**TASK DIRECTIONS**
Every line of the data that contains the string "number" must be copied.

**SOURCE DATA**

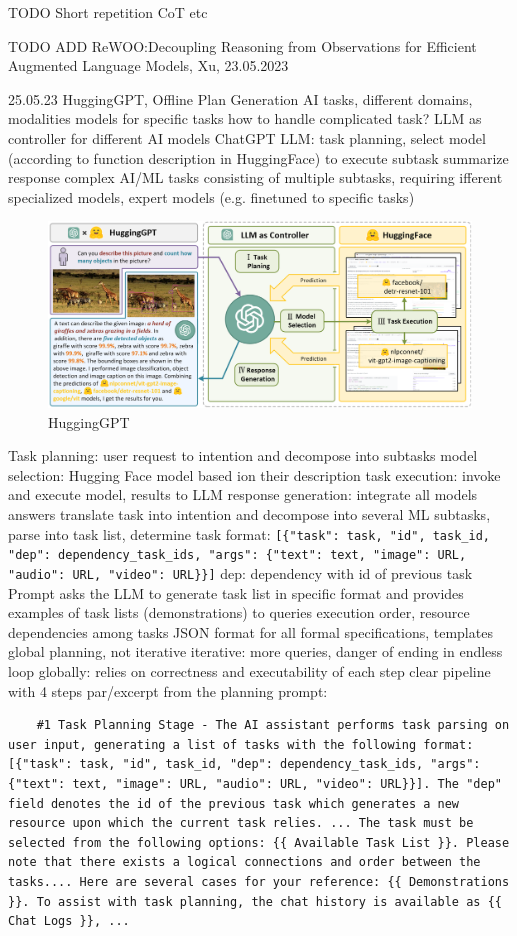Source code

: \documentclass{article}
\begin{document}
TODO Short repetition CoT etc

TODO ADD
ReWOO:Decoupling Reasoning from Observations for Efficient Augmented Language Models, Xu, 23.05.2023 \cite{xu_rewoo_2023}

\cite{shen_hugginggpt_2023} 25.05.23 HuggingGPT, Offline Plan Generation
AI tasks, different domains, modalities
models for specific tasks
how to handle complicated task?
LLM as controller for different AI models
ChatGPT
LLM: task planning, 
select model (according to function description in HuggingFace) to execute subtask
summarize response
complex AI/ML tasks consisting of multiple subtasks, requiring ifferent specialized models, expert models (e.g. finetuned to specific tasks)
\begin{figure}[h]
	\centering
	\includegraphics[width=1.0\linewidth]{HuggingGPT.png}
	\caption{HuggingGPT \cite{shen_hugginggpt_2023}}
	\label{fig:hugginggpt}
\end{figure}
Task planning: user request to intention and decompose into subtasks
model selection: Hugging Face model based ion their description
task execution: invoke and execute model, results to LLM
response generation: integrate all models answers
translate task into intention and decompose into several ML subtasks, parse into task list, determine
task format: \verb|[{"task": task, "id", task_id, "dep": dependency_task_ids, "args": {"text": text, "image": URL, "audio": URL, "video": URL}}]|
dep: dependency with id of previous task
Prompt asks the LLM to generate task list in specific format and provides examples of task lists (demonstrations) to queries execution order, resource dependencies among tasks
JSON format for all formal specifications, templates
global planning, not iterative
iterative: more queries, danger of ending in endless loop
globally: relies on correctness and executability of each step
clear pipeline with 4 steps
par/excerpt from the planning prompt:
\begin{verbatim}
	#1 Task Planning Stage - The AI assistant performs task parsing on user input, generating a list of tasks with the following format: [{"task": task, "id", task_id, "dep": dependency_task_ids, "args": {"text": text, "image": URL, "audio": URL, "video": URL}}]. The "dep" field denotes the id of the previous task which generates a new resource upon which the current task relies. ... The task must be selected from the following options: {{ Available Task List }}. Please note that there exists a logical connections and order between the tasks.... Here are several cases for your reference: {{ Demonstrations }}. To assist with task planning, the chat history is available as {{ Chat Logs }}, ...
\end{verbatim}
\end{document}
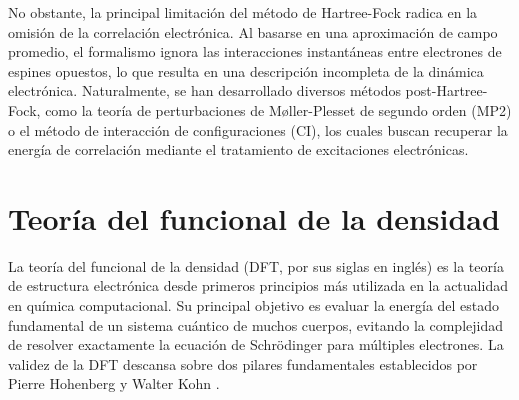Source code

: No obstante, la principal limitación del método de Hartree-Fock radica en la omisión de la correlación electrónica. Al basarse en una aproximación de campo promedio, el formalismo ignora las interacciones instantáneas entre electrones de espines opuestos, lo que resulta en una descripción incompleta de la dinámica electrónica. Naturalmente, se han desarrollado diversos métodos post-Hartree-Fock, como la teoría de perturbaciones de Møller-Plesset de segundo orden (MP2) o el método de interacción de configuraciones (CI), los cuales buscan recuperar la energía de correlación mediante el tratamiento de excitaciones electrónicas.

\section{Teoría del funcional de la densidad}

La teoría del funcional de la densidad (DFT, por sus siglas en inglés) es la teoría de estructura electrónica desde primeros principios más utilizada en la actualidad en química computacional. Su principal objetivo es evaluar la energía del estado fundamental de un sistema cuántico de muchos cuerpos, evitando la complejidad de resolver exactamente la ecuación de Schrödinger para múltiples electrones. 
La validez de la DFT descansa sobre dos pilares fundamentales establecidos por Pierre Hohenberg y Walter Kohn \cite{jensen2017introduction}.
 
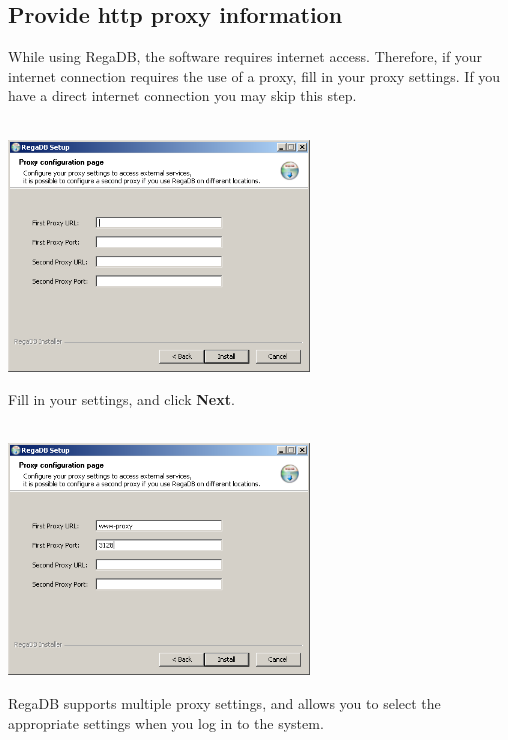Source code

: \subsection{Provide http proxy information}
While using RegaDB, the software requires internet access. Therefore, if your internet connection requires the use of a proxy, fill in your proxy settings. If you have a direct internet connection you may skip this step.
\\
\vspace{0.5cm}~ \\ \centerline{\includegraphics[width=8cm] {pics/nsis/select_proxy_7.png}}
Fill in your settings, and click \textbf{Next}. 
\\
\vspace{0.5cm}~ \\ \centerline{\includegraphics[width=8cm] {pics/nsis/select_proxy_8.png}}
RegaDB supports multiple proxy settings, and allows you to select the appropriate settings when you log in to the system.

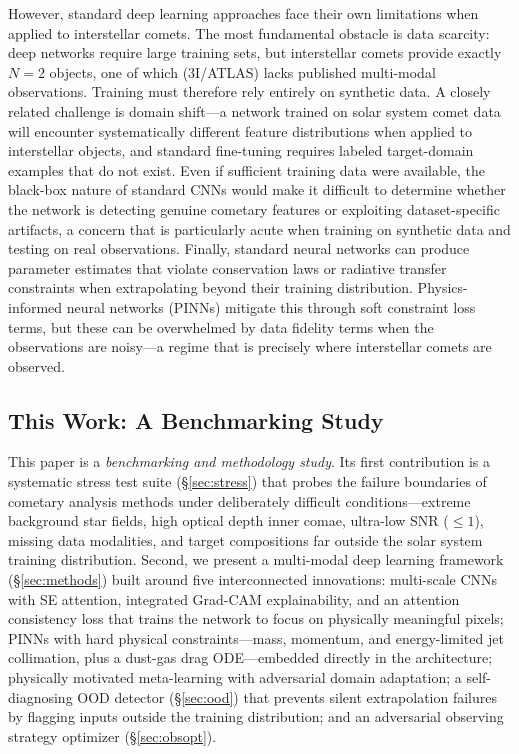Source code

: \documentclass[usenatbib]{mnras}
\begin{document}
However, standard deep learning approaches face their own limitations when applied to interstellar comets. The most fundamental obstacle is data scarcity: deep networks require large training sets, but interstellar comets provide exactly $N=2$ objects, one of which (3I/ATLAS) lacks published multi-modal observations. Training must therefore rely entirely on synthetic data. A closely related challenge is domain shift---a network trained on solar system comet data will encounter systematically different feature distributions when applied to interstellar objects, and standard fine-tuning requires labeled target-domain examples that do not exist. Even if sufficient training data were available, the black-box nature of standard CNNs would make it difficult to determine whether the network is detecting genuine cometary features or exploiting dataset-specific artifacts, a concern that is particularly acute when training on synthetic data and testing on real observations. Finally, standard neural networks can produce parameter estimates that violate conservation laws or radiative transfer constraints when extrapolating beyond their training distribution. Physics-informed neural networks (PINNs) mitigate this through soft constraint loss terms, but these can be overwhelmed by data fidelity terms when the observations are noisy---a regime that is precisely where interstellar comets are observed.

\subsection{This Work: A Benchmarking Study}

This paper is a \textit{benchmarking and methodology study}. Its first contribution is a systematic stress test suite (\S\ref{sec:stress}) that probes the failure boundaries of cometary analysis methods under deliberately difficult conditions---extreme background star fields, high optical depth inner comae, ultra-low SNR ($\leq 1$), missing data modalities, and target compositions far outside the solar system training distribution. Second, we present a multi-modal deep learning framework (\S\ref{sec:methods}) built around five interconnected innovations: multi-scale CNNs with SE attention, integrated Grad-CAM explainability, and an attention consistency loss that trains the network to focus on physically meaningful pixels; PINNs with hard physical constraints---mass, momentum, and energy-limited jet collimation, plus a dust-gas drag ODE---embedded directly in the architecture; physically motivated meta-learning with adversarial domain adaptation; a self-diagnosing OOD detector (\S\ref{sec:ood}) that prevents silent extrapolation failures by flagging inputs outside the training distribution; and an adversarial observing strategy optimizer (\S\ref{sec:obsopt}).
\end{document}
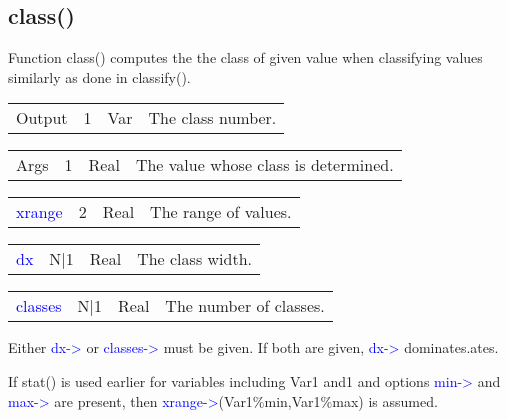 \subsection{class()}
\label{class}
Function \textcolor{VioletRed}{class}() computes the the class of given value when classifying values
similarly as done in \textcolor{VioletRed}{classify}().
\begin{table}[H]
\begin{tabular}{ m{}  m{}m{}p{}}
Output&1&Var&The class number.
\\ \cline{1-4}
\end{tabular}
\end{table}
\vspace{-1.51em}
\begin{table}[H]
\begin{tabular}{ m{}  m{}m{}p{}}
Args&1&Real&The value whose class is determined.
\\ \cline{1-4}
\end{tabular}
\end{table}
\vspace{-1.51em}
\begin{table}[H]
\begin{tabular}{ m{}  m{}m{}p{}}
\textcolor{blue}{xrange}&2&Real&The range of values.
\\ \cline{1-4}
\end{tabular}
\end{table}
\vspace{-1.51em}
\begin{table}[H]
\begin{tabular}{ m{}  m{}m{}p{}}
\textcolor{blue}{dx}&N|1&Real&The class width.
\\ \cline{1-4}
\end{tabular}
\end{table}
\vspace{-1.51em}
\begin{table}[H]
\begin{tabular}{ m{}  m{}m{}p{}}
\textcolor{blue}{classes}&N|1&Real&The number of classes.
\\ \cline{1-4}
\end{tabular}
\end{table}
\begin{note}
Either \textcolor{blue}{dx->} or \textcolor{blue}{classes->} must be given. If both are given, \textcolor{blue}{dx->} dominates.ates.
\end{note}
\begin{note}
If \textcolor{VioletRed}{stat}() is used earlier for variables including Var1 and1 and
 options \textcolor{blue}{min->} and \textcolor{blue}{max->} are present, then
\textcolor{blue}{xrange->}(Var1\%min,Var1\%max) is assumed.
\end{note}
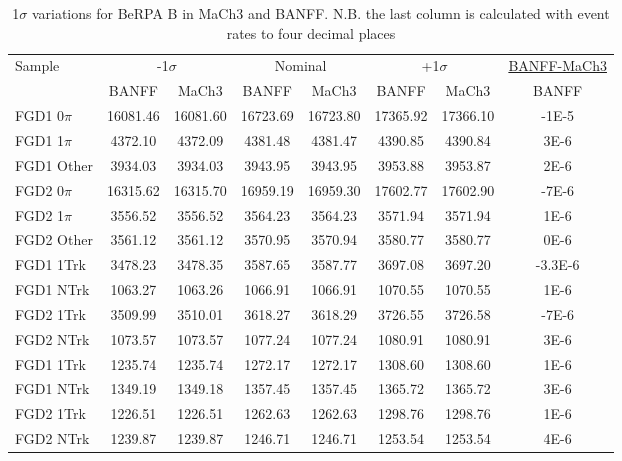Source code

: \begin{table}
	\centering
\begin{tabular}{l | c c | c c | c c | c}
	\hline
	\hline
	 Sample  & \multicolumn{2}{c|}{-1$\sigma$} & \multicolumn{2}{c|}{Nominal} & \multicolumn{2}{c|}{+1$\sigma$} & \underline{BANFF-MaCh3}\\
			 &  BANFF  &  MaCh3  &  BANFF  &  MaCh3  & BANFF & MaCh3 & BANFF\\ 
	\hline
	 FGD1 0$\pi$ &  16081.46 &  16081.60 &  16723.69 &  16723.80 &  17365.92 &  17366.10 &  -1E-5 \\ 
	 FGD1 1$\pi$ &  4372.10 &  4372.09 &  4381.48 &  4381.47 &  4390.85 &  4390.84 &  3E-6 \\ 
	 FGD1 Other &  3934.03 &  3934.03 &  3943.95 &  3943.95 &  3953.88 &  3953.87 &  2E-6 \\ 
	 \hline
	 FGD2 0$\pi$ &  16315.62 &  16315.70 &  16959.19 &  16959.30 &  17602.77 &  17602.90 &  -7E-6 \\ 
	 FGD2 1$\pi$ &  3556.52 &  3556.52 &  3564.23 &  3564.23 &  3571.94 &  3571.94 &  1E-6 \\ 
	 FGD2 Other &  3561.12 &  3561.12 &  3570.95 &  3570.94 &  3580.77 &  3580.77 &  0E-6 \\ 
	 \hline
	 FGD1 1Trk &  3478.23 &  3478.35 &  3587.65 &  3587.77 &  3697.08 &  3697.20 &  -3.3E-6 \\ 
	 FGD1 NTrk &  1063.27 &  1063.26 &  1066.91 &  1066.91 &  1070.55 &  1070.55 &  1E-6 \\
	 \hline
	 FGD2 1Trk &  3509.99 &  3510.01 &  3618.27 &  3618.29 &  3726.55 &  3726.58 &  -7E-6 \\ 
	 FGD2 NTrk &  1073.57 &  1073.57 &  1077.24 &  1077.24 &  1080.91 &  1080.91 &  3E-6 \\ 
	 \hline
	 FGD1 \numu 1Trk &  1235.74 &  1235.74 &  1272.17 &  1272.17 &  1308.60 &  1308.60 &  1E-6 \\ 
	 FGD1 \numu NTrk &  1349.19 &  1349.18 &  1357.45 &  1357.45 &  1365.72 &  1365.72 &  3E-6 \\
	 \hline
	 FGD2 \numu 1Trk &  1226.51 &  1226.51 &  1262.63 &  1262.63 &  1298.76 &  1298.76 &  1E-6 \\ 
	 FGD2 \numu NTrk &  1239.87 &  1239.87 &  1246.71 &  1246.71 &  1253.54 &  1253.54 &  4E-6 \\ 
	 \hline
	 \hline
	\end{tabular}
\caption{1$\sigma$ variations for BeRPA B in MaCh3 and BANFF. N.B. the last column is calculated with event rates to four decimal places}
\label{tab:1sigmavar_banff_berpa_b}
\end{table}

**RESULT OF THE EXERCISE**
Output&1&Var&The class number.
\textcolor{blue}{classes}&N|1&Real&The number of classes.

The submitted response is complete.